Shaprece has been paying her dues for the last two years as a vocal gun-for-hire with Mad Rad, Fresh Espresso, and Blue Sky Black Death (to name a few), but Friday night she proved she’s more than got the goods to conquer the world on her own, thanks. She’s a devastatingly complete package as an entertainer, with versatile and limber Alicia-Keys-inspired pipes, unforced onstage affability, girl-next-door good looks, catchy and creative original material, and the kind of charisma that could well translate to a huge audience.
Shaprece’s recorded output reveals a wealth of influences from hip-hop to orchestral pop to clattering breakbeat (the stuttering and brilliant “Dangerous” would make a better James Bond theme song than anything you’ve heard in a real Bond flick in the last ten years), but on Friday things hit a more elemental vibe. Her Friday gig was very much a family affair, with her dad Joshua Robinson contributing a rich bed of keyboards and sister Dee Dee matching her readily on backing vocals. The rest of her great backing band, meantime, swung in sweetly old-school funky style. Elements of Sade’s phrasing and cosmopolitan cool came to the vocal table, but with a welcome rush of earthy soulfulness: Unlike the aforementioned smooth-soul siren, Shaprece bleeds when she’s emotionally cut (and she’s not above firing a spliff on the awesome THC-hazed jam, “Lift,” either.).
None of the folks gracing CCT’s stage on Friday fit neatly into the revivalist-soul pigeonhole. Prom Queen’s take on girl-group sounds is imbued with wounded strangeness, Field offset his warm velour soul with engaging indie-pop tics, and Shaprece’s stylistic restlessness embraces the future with as much vigor as the past. But all three acts brought with them a refreshing reliance on honest-to-God vocal interplay (much of my evening was spent pressed to the voice PA, happily) and songs with some melodic meat to go with the rhythmic backbone.
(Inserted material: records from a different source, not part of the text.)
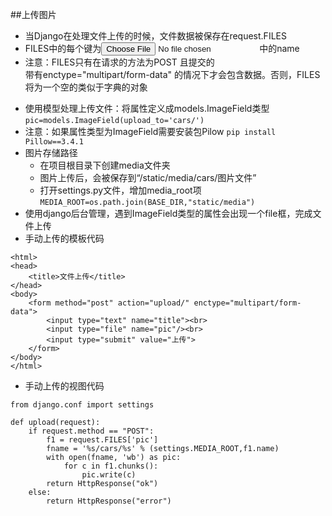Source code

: ##上传图片
+ 当Django在处理文件上传的时候，文件数据被保存在request.FILES
+ FILES中的每个键为<input type="file" name="" />中的name
+ 注意：FILES只有在请求的方法为POST 且提交的<form>带有enctype="multipart/form-data" 的情况下才会包含数据。否则，FILES 将为一个空的类似于字典的对象
+ 使用模型处理上传文件：将属性定义成models.ImageField类型
`pic=models.ImageField(upload_to='cars/')`
+ 注意：如果属性类型为ImageField需要安装包Pilow
`pip install Pillow==3.4.1`
+ 图片存储路径
    + 在项目根目录下创建media文件夹
    + 图片上传后，会被保存到“/static/media/cars/图片文件”
    + 打开settings.py文件，增加media_root项
`MEDIA_ROOT=os.path.join(BASE_DIR,"static/media")`
+ 使用django后台管理，遇到ImageField类型的属性会出现一个file框，完成文件上传
+ 手动上传的模板代码
```
<html>
<head>
    <title>文件上传</title>
</head>
<body>
    <form method="post" action="upload/" enctype="multipart/form-data">
        <input type="text" name="title"><br>
        <input type="file" name="pic"/><br>
        <input type="submit" value="上传">
    </form>
</body>
</html>
```
+ 手动上传的视图代码
```
from django.conf import settings

def upload(request):
    if request.method == "POST":
        f1 = request.FILES['pic']
        fname = '%s/cars/%s' % (settings.MEDIA_ROOT,f1.name)
        with open(fname, 'wb') as pic:
            for c in f1.chunks():
                pic.write(c)
        return HttpResponse("ok")
    else:
        return HttpResponse("error")
```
I’m not going to begin to predict what this home-grown purple patch of groove’s gonna lead to. The Seattle soul revolution–if such a thing ever comes to pass–will not be blogged, programmed, or second-guessed to oblivion. Whether it becomes a full-on tectonic shift in Northwest music, or whether it just stays at a bubbling, booty-shaking simmer indefinitely, it’ll play through live; in the warmth of a club, with human beings singing and playing and dancing their desires and joys and pains. That’s what soul music’s all about, and what Friday encompassed, in a nutshell.